WHAT THE TASK ASKS.
Return the opening lines of the material, word for word. End with the line that contains "force before any".

**** RECORDS SUPPLIED

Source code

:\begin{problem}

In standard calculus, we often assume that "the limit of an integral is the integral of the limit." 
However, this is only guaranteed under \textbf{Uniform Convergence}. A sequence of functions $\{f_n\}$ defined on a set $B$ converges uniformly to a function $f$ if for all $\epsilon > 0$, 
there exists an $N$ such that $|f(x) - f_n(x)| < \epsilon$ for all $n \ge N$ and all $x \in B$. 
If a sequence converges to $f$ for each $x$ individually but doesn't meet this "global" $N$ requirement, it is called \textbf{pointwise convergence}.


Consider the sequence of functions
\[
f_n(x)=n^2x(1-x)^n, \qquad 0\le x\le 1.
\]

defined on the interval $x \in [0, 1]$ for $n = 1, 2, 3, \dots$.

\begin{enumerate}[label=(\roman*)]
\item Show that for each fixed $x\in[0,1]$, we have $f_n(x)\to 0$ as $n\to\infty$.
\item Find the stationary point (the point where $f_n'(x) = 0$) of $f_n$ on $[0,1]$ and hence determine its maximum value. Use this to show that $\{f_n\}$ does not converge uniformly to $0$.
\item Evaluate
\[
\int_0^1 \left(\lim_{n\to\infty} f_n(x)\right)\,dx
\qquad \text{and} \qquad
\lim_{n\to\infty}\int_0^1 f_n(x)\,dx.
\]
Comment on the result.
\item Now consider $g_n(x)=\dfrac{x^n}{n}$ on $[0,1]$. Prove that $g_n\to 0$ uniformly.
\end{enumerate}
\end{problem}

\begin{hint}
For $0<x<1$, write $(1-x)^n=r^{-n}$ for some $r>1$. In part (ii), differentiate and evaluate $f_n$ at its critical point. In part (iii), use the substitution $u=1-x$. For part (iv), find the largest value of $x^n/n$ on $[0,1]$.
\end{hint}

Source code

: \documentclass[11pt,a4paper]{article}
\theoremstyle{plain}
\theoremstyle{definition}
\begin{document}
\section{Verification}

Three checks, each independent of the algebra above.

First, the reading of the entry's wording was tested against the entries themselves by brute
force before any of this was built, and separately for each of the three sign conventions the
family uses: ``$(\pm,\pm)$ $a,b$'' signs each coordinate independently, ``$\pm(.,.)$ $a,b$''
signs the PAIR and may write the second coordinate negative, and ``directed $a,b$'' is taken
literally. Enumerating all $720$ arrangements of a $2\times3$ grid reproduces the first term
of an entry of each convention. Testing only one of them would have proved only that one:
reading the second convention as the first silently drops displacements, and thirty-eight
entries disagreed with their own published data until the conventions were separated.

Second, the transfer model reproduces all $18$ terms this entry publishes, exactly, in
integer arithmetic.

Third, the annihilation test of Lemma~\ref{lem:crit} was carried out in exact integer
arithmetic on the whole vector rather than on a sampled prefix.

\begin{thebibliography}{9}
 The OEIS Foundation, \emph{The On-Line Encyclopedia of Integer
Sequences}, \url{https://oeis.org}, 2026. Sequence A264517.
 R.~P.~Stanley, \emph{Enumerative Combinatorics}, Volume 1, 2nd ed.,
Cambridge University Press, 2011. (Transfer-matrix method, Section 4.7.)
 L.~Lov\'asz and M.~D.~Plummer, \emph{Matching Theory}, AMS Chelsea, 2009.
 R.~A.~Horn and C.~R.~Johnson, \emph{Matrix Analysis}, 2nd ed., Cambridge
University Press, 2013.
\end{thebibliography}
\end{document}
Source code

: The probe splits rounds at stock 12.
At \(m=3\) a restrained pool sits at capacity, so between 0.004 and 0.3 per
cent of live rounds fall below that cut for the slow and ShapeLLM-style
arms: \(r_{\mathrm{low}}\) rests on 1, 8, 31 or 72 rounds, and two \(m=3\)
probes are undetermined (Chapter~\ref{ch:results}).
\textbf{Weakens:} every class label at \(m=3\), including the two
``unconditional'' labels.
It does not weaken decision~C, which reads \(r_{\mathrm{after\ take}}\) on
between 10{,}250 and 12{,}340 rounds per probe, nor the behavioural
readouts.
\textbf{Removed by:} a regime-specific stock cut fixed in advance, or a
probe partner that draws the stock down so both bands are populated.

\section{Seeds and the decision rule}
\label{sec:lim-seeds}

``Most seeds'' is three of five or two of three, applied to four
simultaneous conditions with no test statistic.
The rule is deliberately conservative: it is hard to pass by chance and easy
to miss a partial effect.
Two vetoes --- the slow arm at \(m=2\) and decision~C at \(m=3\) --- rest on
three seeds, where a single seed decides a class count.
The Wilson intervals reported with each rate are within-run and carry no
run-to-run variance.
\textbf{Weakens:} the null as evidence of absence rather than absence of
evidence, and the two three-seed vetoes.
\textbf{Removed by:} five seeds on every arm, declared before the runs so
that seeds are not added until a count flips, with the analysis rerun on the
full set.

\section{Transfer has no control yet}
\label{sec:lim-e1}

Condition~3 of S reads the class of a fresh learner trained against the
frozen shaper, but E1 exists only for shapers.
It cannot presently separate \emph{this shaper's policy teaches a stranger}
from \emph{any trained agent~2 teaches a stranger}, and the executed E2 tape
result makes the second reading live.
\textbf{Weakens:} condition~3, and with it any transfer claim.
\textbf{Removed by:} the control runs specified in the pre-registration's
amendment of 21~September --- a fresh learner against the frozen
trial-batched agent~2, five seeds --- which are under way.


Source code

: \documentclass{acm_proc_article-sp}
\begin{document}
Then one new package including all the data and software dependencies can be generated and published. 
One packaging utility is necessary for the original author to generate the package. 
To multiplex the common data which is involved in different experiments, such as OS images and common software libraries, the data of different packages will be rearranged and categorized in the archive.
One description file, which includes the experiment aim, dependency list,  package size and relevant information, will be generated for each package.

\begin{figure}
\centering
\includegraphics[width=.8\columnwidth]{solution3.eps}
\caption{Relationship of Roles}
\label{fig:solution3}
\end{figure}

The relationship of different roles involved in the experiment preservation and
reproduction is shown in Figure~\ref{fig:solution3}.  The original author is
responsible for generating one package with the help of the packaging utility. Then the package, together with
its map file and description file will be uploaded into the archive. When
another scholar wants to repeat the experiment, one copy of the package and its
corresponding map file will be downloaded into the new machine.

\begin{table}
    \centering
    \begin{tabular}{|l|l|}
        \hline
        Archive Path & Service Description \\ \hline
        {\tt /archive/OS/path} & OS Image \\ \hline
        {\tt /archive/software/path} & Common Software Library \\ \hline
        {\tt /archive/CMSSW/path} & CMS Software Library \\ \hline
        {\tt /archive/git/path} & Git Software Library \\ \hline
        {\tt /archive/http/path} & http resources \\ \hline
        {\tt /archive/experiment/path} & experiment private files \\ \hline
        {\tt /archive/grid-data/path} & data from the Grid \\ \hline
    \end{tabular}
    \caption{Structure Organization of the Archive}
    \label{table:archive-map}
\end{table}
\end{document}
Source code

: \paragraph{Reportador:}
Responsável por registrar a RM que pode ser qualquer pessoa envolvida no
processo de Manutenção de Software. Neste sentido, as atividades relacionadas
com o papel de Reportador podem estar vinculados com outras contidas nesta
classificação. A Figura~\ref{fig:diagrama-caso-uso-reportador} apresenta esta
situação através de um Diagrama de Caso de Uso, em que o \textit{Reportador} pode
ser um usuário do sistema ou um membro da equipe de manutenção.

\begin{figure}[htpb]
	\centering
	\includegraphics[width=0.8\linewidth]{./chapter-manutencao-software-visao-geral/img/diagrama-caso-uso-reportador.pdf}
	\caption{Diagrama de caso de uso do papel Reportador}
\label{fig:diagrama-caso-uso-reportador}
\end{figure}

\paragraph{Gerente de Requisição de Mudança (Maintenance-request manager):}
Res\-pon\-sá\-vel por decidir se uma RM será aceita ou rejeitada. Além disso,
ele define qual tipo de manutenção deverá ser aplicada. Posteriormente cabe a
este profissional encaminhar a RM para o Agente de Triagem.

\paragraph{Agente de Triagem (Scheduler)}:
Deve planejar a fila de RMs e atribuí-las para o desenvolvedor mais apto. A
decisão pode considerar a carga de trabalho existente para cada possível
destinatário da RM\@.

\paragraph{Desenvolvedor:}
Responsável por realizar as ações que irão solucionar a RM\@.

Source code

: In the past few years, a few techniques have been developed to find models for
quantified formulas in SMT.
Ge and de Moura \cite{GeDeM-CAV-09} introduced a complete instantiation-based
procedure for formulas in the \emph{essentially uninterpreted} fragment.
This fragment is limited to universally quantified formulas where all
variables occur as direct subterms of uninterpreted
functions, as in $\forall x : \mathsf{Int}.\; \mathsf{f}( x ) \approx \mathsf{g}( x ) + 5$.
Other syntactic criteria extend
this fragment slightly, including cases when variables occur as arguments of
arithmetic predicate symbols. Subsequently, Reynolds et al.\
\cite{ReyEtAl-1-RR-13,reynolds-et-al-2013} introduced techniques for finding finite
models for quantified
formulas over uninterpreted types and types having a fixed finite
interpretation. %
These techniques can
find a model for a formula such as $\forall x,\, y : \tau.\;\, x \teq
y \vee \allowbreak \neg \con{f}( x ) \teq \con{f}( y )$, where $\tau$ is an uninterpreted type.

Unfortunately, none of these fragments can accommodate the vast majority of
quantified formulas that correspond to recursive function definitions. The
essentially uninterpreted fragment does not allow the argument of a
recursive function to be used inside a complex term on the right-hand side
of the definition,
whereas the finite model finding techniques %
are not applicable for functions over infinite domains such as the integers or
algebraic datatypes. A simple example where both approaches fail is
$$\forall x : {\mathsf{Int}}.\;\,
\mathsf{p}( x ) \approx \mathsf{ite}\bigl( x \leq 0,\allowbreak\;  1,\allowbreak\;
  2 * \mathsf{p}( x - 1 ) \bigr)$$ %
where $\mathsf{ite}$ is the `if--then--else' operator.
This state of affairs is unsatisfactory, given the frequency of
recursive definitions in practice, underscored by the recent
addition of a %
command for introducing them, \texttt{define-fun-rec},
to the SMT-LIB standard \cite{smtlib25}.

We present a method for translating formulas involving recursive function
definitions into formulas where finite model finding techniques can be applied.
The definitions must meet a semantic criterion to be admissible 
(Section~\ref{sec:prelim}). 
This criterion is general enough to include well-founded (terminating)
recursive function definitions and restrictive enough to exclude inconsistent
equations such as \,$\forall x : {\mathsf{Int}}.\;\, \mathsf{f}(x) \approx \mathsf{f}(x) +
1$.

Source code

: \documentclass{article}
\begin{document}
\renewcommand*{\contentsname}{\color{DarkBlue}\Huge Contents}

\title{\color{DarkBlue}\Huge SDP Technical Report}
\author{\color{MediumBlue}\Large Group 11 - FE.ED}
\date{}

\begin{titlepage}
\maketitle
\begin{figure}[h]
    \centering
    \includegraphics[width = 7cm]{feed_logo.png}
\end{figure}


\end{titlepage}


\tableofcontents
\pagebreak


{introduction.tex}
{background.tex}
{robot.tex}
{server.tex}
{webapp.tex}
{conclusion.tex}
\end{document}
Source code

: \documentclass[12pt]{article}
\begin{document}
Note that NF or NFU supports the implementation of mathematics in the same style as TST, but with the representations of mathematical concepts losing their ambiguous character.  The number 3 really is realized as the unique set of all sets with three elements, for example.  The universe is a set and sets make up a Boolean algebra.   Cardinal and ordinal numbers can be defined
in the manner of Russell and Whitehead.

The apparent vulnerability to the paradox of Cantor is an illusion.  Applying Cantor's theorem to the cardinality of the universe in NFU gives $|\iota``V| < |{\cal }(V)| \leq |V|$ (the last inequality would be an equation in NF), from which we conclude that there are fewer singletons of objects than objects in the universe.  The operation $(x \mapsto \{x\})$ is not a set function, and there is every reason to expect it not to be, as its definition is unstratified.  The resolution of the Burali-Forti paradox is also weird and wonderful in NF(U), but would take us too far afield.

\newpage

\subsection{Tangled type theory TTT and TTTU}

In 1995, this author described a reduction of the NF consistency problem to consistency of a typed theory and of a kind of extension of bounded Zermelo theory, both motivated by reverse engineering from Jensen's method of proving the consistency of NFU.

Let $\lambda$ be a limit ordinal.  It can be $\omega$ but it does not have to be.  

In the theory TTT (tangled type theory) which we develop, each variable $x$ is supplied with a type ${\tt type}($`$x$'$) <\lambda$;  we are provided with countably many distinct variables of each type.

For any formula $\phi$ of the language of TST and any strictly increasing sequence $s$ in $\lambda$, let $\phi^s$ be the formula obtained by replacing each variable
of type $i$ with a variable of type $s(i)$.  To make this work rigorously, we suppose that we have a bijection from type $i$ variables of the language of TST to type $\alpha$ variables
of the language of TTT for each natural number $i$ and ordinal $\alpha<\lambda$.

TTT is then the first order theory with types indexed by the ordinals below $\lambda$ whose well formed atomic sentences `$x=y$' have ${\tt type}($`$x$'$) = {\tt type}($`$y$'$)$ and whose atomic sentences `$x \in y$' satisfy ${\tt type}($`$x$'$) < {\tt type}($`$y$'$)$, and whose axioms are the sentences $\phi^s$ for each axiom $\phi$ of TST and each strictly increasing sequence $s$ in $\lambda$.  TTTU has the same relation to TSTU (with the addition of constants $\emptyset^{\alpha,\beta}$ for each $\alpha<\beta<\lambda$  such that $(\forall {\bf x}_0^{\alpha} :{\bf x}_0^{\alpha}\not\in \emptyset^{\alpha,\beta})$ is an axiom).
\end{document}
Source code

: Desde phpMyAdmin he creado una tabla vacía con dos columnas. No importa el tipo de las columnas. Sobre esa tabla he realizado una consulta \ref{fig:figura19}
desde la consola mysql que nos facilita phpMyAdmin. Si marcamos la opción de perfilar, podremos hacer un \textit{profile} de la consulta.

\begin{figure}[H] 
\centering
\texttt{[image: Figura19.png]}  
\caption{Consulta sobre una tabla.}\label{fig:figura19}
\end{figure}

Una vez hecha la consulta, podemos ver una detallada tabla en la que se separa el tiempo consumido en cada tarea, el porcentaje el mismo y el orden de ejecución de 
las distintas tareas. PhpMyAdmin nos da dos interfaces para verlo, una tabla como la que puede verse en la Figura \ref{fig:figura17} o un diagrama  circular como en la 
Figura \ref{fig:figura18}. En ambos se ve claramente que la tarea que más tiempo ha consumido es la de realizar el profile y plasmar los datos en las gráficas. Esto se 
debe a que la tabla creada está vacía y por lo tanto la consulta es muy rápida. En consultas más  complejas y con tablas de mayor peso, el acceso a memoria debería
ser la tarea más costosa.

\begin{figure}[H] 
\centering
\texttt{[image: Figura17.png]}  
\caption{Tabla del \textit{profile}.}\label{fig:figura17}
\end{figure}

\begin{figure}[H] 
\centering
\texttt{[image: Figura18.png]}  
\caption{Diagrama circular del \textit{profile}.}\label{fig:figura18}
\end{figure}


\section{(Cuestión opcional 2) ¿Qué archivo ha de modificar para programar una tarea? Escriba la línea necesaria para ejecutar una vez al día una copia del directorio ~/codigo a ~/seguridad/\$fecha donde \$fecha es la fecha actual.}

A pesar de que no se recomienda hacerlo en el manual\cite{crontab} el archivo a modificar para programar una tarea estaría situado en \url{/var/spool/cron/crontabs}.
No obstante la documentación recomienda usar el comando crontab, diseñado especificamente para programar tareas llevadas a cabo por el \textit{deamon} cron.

********

EXERCISE RESPONSE.
Source code

:\begin{problem}

In standard calculus, we often assume that "the limit of an integral is the integral of the limit." 
However, this is only guaranteed under \textbf{Uniform Convergence}. A sequence of functions $\{f_n\}$ defined on a set $B$ converges uniformly to a function $f$ if for all $\epsilon > 0$, 
there exists an $N$ such that $|f(x) - f_n(x)| < \epsilon$ for all $n \ge N$ and all $x \in B$. 
If a sequence converges to $f$ for each $x$ individually but doesn't meet this "global" $N$ requirement, it is called \textbf{pointwise convergence}.


Consider the sequence of functions
\[
f_n(x)=n^2x(1-x)^n, \qquad 0\le x\le 1.
\]

defined on the interval $x \in [0, 1]$ for $n = 1, 2, 3, \dots$.

\begin{enumerate}[label=(\roman*)]
\item Show that for each fixed $x\in[0,1]$, we have $f_n(x)\to 0$ as $n\to\infty$.
\item Find the stationary point (the point where $f_n'(x) = 0$) of $f_n$ on $[0,1]$ and hence determine its maximum value. Use this to show that $\{f_n\}$ does not converge uniformly to $0$.
\item Evaluate
\[
\int_0^1 \left(\lim_{n\to\infty} f_n(x)\right)\,dx
\qquad \text{and} \qquad
\lim_{n\to\infty}\int_0^1 f_n(x)\,dx.
\]
Comment on the result.
\item Now consider $g_n(x)=\dfrac{x^n}{n}$ on $[0,1]$. Prove that $g_n\to 0$ uniformly.
\end{enumerate}
\end{problem}

\begin{hint}
For $0<x<1$, write $(1-x)^n=r^{-n}$ for some $r>1$. In part (ii), differentiate and evaluate $f_n$ at its critical point. In part (iii), use the substitution $u=1-x$. For part (iv), find the largest value of $x^n/n$ on $[0,1]$.
\end{hint}

Source code

: \documentclass[11pt,a4paper]{article}
\theoremstyle{plain}
\theoremstyle{definition}
\begin{document}
\section{Verification}

Three checks, each independent of the algebra above.

First, the reading of the entry's wording was tested against the entries themselves by brute
force before any of this was built, and separately for each of the three sign conventions the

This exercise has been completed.